▶ [ACTIVITY]
Print each entry word for word without images.
[TASK DATA Boundary: Start]
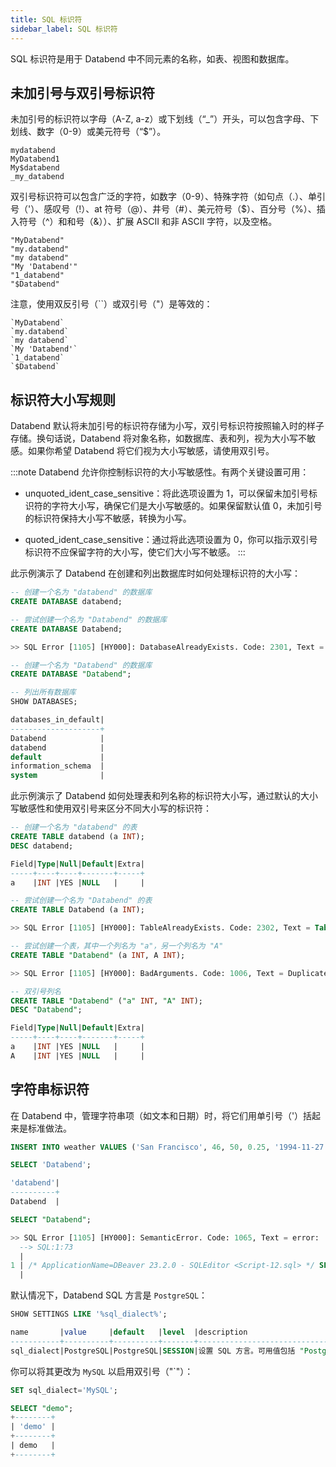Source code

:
 ```yaml
---
title: SQL 标识符
sidebar_label: SQL 标识符
---
```


SQL 标识符是用于 Databend 中不同元素的名称，如表、视图和数据库。

## 未加引号与双引号标识符

未加引号的标识符以字母（A-Z, a-z）或下划线（“\_”）开头，可以包含字母、下划线、数字（0-9）或美元符号（“$”）。

```text title='示例：'
mydatabend
MyDatabend1
My$databend
_my_databend
```

双引号标识符可以包含广泛的字符，如数字（0-9）、特殊字符（如句点（.）、单引号（'）、感叹号（!）、at 符号（@）、井号（#）、美元符号（$）、百分号（%）、插入符号（^）和和号（&））、扩展 ASCII 和非 ASCII 字符，以及空格。

```text title='示例：'
"MyDatabend"
"my.databend"
"my databend"
"My 'Databend'"
"1_databend"
"$Databend"
```

注意，使用双反引号（``）或双引号（"）是等效的：

```text title='示例：'
`MyDatabend`
`my.databend`
`my databend`
`My 'Databend'`
`1_databend`
`$Databend`
```

## 标识符大小写规则

Databend 默认将未加引号的标识符存储为小写，双引号标识符按照输入时的样子存储。换句话说，Databend 将对象名称，如数据库、表和列，视为大小写不敏感。如果你希望 Databend 将它们视为大小写敏感，请使用双引号。

:::note
Databend 允许你控制标识符的大小写敏感性。有两个关键设置可用：

- unquoted_ident_case_sensitive：将此选项设置为 1，可以保留未加引号标识符的字符大小写，确保它们是大小写敏感的。如果保留默认值 0，未加引号的标识符保持大小写不敏感，转换为小写。

- quoted_ident_case_sensitive：通过将此选项设置为 0，你可以指示双引号标识符不应保留字符的大小写，使它们大小写不敏感。
:::

此示例演示了 Databend 在创建和列出数据库时如何处理标识符的大小写：

```sql
-- 创建一个名为 "databend" 的数据库
CREATE DATABASE databend;

-- 尝试创建一个名为 "Databend" 的数据库
CREATE DATABASE Databend;

>> SQL Error [1105] [HY000]: DatabaseAlreadyExists. Code: 2301, Text = Database 'databend' already exists.

-- 创建一个名为 "Databend" 的数据库
CREATE DATABASE "Databend";

-- 列出所有数据库
SHOW DATABASES;

databases_in_default|
--------------------+
Databend            |
databend            |
default             |
information_schema  |
system              |
```

此示例演示了 Databend 如何处理表和列名称的标识符大小写，通过默认的大小写敏感性和使用双引号来区分不同大小写的标识符：

```sql
-- 创建一个名为 "databend" 的表
CREATE TABLE databend (a INT);
DESC databend;

Field|Type|Null|Default|Extra|
-----+----+----+-------+-----+
a    |INT |YES |NULL   |     |

-- 尝试创建一个名为 "Databend" 的表
CREATE TABLE Databend (a INT);

>> SQL Error [1105] [HY000]: TableAlreadyExists. Code: 2302, Text = Table 'databend' already exists.

-- 尝试创建一个表，其中一个列名为 "a"，另一个列名为 "A"
CREATE TABLE "Databend" (a INT, A INT);

>> SQL Error [1105] [HY000]: BadArguments. Code: 1006, Text = Duplicated column name: a.

-- 双引号列名
CREATE TABLE "Databend" ("a" INT, "A" INT);
DESC "Databend";

Field|Type|Null|Default|Extra|
-----+----+----+-------+-----+
a    |INT |YES |NULL   |     |
A    |INT |YES |NULL   |     |
```

## 字符串标识符

在 Databend 中，管理字符串项（如文本和日期）时，将它们用单引号（'）括起来是标准做法。

```sql
INSERT INTO weather VALUES ('San Francisco', 46, 50, 0.25, '1994-11-27');

SELECT 'Databend';

'databend'|
----------+
Databend  |

SELECT "Databend";

>> SQL Error [1105] [HY000]: SemanticError. Code: 1065, Text = error:
  --> SQL:1:73
  |
1 | /* ApplicationName=DBeaver 23.2.0 - SQLEditor <Script-12.sql> */ SELECT "Databend"
  |                                                                         ^^^^^^^^^^ column Databend doesn't exist, do you mean 'Databend'?
```

默认情况下，Databend SQL 方言是 `PostgreSQL`：

```sql
SHOW SETTINGS LIKE '%sql_dialect%';

name       |value     |default   |level  |description                                                                      |type  |
-----------+----------+----------+-------+---------------------------------------------------------------------------------+------+
sql_dialect|PostgreSQL|PostgreSQL|SESSION|设置 SQL 方言。可用值包括 "PostgreSQL"、"MySQL" 和 "Hive"。|String|
```

你可以将其更改为 `MySQL` 以启用双引号（"`"）：

```sql
SET sql_dialect='MySQL';

SELECT "demo";
+--------+
| 'demo' |
+--------+
| demo   |
+--------+
```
[TASK DATA Boundary: End]
▶ [EXERCISE RESULT]
Source code

:
 ```yaml
---
title: SQL 标识符
sidebar_label: SQL 标识符
---
```


SQL 标识符是用于 Databend 中不同元素的名称，如表、视图和数据库。

## 未加引号与双引号标识符

未加引号的标识符以字母（A-Z, a-z）或下划线（“\_”）开头，可以包含字母、下划线、数字（0-9）或美元符号（“$”）。

```text title='示例：'
mydatabend
MyDatabend1
My$databend
_my_databend
```

双引号标识符可以包含广泛的字符，如数字（0-9）、特殊字符（如句点（.）、单引号（'）、感叹号（!）、at 符号（@）、井号（#）、美元符号（$）、百分号（%）、插入符号（^）和和号（&））、扩展 ASCII 和非 ASCII 字符，以及空格。

```text title='示例：'
"MyDatabend"
"my.databend"
"my databend"
"My 'Databend'"
"1_databend"
"$Databend"
```

注意，使用双反引号（``）或双引号（"）是等效的：

```text title='示例：'
`MyDatabend`
`my.databend`
`my databend`
`My 'Databend'`
`1_databend`
`$Databend`
```

## 标识符大小写规则

Databend 默认将未加引号的标识符存储为小写，双引号标识符按照输入时的样子存储。换句话说，Databend 将对象名称，如数据库、表和列，视为大小写不敏感。如果你希望 Databend 将它们视为大小写敏感，请使用双引号。

:::note
Databend 允许你控制标识符的大小写敏感性。有两个关键设置可用：

- unquoted_ident_case_sensitive：将此选项设置为 1，可以保留未加引号标识符的字符大小写，确保它们是大小写敏感的。如果保留默认值 0，未加引号的标识符保持大小写不敏感，转换为小写。

- quoted_ident_case_sensitive：通过将此选项设置为 0，你可以指示双引号标识符不应保留字符的大小写，使它们大小写不敏感。
:::

此示例演示了 Databend 在创建和列出数据库时如何处理标识符的大小写：

```sql
-- 创建一个名为 "databend" 的数据库
CREATE DATABASE databend;

-- 尝试创建一个名为 "Databend" 的数据库
CREATE DATABASE Databend;

>> SQL Error [1105] [HY000]: DatabaseAlreadyExists. Code: 2301, Text = Database 'databend' already exists.

-- 创建一个名为 "Databend" 的数据库
CREATE DATABASE "Databend";

-- 列出所有数据库
SHOW DATABASES;

databases_in_default|
--------------------+
Databend            |
databend            |
default             |
information_schema  |
system              |
```

此示例演示了 Databend 如何处理表和列名称的标识符大小写，通过默认的大小写敏感性和使用双引号来区分不同大小写的标识符：

```sql
-- 创建一个名为 "databend" 的表
CREATE TABLE databend (a INT);
DESC databend;

Field|Type|Null|Default|Extra|
-----+----+----+-------+-----+
a    |INT |YES |NULL   |     |

-- 尝试创建一个名为 "Databend" 的表
CREATE TABLE Databend (a INT);

>> SQL Error [1105] [HY000]: TableAlreadyExists. Code: 2302, Text = Table 'databend' already exists.

-- 尝试创建一个表，其中一个列名为 "a"，另一个列名为 "A"
CREATE TABLE "Databend" (a INT, A INT);

>> SQL Error [1105] [HY000]: BadArguments. Code: 1006, Text = Duplicated column name: a.

-- 双引号列名
CREATE TABLE "Databend" ("a" INT, "A" INT);
DESC "Databend";

Field|Type|Null|Default|Extra|
-----+----+----+-------+-----+
a    |INT |YES |NULL   |     |
A    |INT |YES |NULL   |     |
```

## 字符串标识符

在 Databend 中，管理字符串项（如文本和日期）时，将它们用单引号（'）括起来是标准做法。

```sql
INSERT INTO weather VALUES ('San Francisco', 46, 50, 0.25, '1994-11-27');

SELECT 'Databend';

'databend'|
----------+
Databend  |

SELECT "Databend";

>> SQL Error [1105] [HY000]: SemanticError. Code: 1065, Text = error:
  --> SQL:1:73
  |
1 | /* ApplicationName=DBeaver 23.2.0 - SQLEditor <Script-12.sql> */ SELECT "Databend"
  |                                                                         ^^^^^^^^^^ column Databend doesn't exist, do you mean 'Databend'?
```

默认情况下，Databend SQL 方言是 `PostgreSQL`：

```sql
SHOW SETTINGS LIKE '%sql_dialect%';

name       |value     |default   |level  |description                                                                      |type  |
-----------+----------+----------+-------+---------------------------------------------------------------------------------+------+
sql_dialect|PostgreSQL|PostgreSQL|SESSION|设置 SQL 方言。可用值包括 "PostgreSQL"、"MySQL" 和 "Hive"。|String|
```

你可以将其更改为 `MySQL` 以启用双引号（"`"）：

```sql
SET sql_dialect='MySQL';

SELECT "demo";
+--------+
| 'demo' |
+--------+
| demo   |
+--------+
```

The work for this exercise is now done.